TN Division of Forestry
Prescribed burning is a term used to describe the intentional burning of land to produce a desired result. There are basically three reasons for burning: to improve wildlife habitat, to improve the timber or to reduce the chance of wildfires through fuel reduction. Many prescribed fires address two or possibly all three of these.
If you have any questions, you can contact my office in Dresden at 364-3430 or your local TDF office (Monday through Friday 8:00 – 4:30). Carroll County – (731)412-4063 or Benton County – (731)441-8760.
Let me explain the possible types of burns.
The first type of prescribed burning is in Pine stands. As you know, pine drop their needles and create a mat in which little herbaceous vegetation (grasses, weeds, etc.) can grow. A Pine stand like this is not good wildlife habitat, since there is very little food. The only benefit from a stand like this is possibly a bedding area. The herbaceous vegetation is what deer and turkey want, what they eat. A prescribed burn will eliminate much of the needles and allow desirable vegetation to become established. Another benefit to the timber side of this is that a prescribed burn will kill out many of the undesirable hardwood seedlings and saplings. Elimination of these unwanted trees will help the pine with less competition for sunlight, water and nutrients. On top of all this, fuel is reduced, thus lowering the chance of a hazardous wildfire.
A second type of prescribed burning is in fields and open land. There are numerous instances where this is desirable. Some examples are: areas where small trees are starting to take over, areas that haven’t been bush hogged in a few years, warm season grasses, etc. When fields are left idle, much of the vegetation becomes old and less succulent. Warm season grasses are especially bad about this. Burning creates tinder, young vegetation that is much more desirable for wildlife.
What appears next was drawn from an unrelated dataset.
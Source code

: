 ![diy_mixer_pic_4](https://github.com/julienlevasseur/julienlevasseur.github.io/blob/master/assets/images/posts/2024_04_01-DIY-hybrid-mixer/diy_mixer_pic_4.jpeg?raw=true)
A third type of prescribe burning is in hardwood. This is tricky, as a hot fire will damage most hardwoods. Trees with thin bark, like Beech, Yellow Poplar and Sycamore can be damaged by even mild fires. The only practical use for prescribed burning in hardwood is when the timber is of poor quality and wildlife is the only consideration. This type burning should be on a case by case basis and should be looked at by a forester, before anything is attempted. Once again, a prescribed fire will reduce the fuels.
The Tennessee Division of Forestry (TDF) does Prescribed Burning for $42.00/acre, although there are cost shares through the TDF and the NRCS that pay much, if not all, of the associated costs.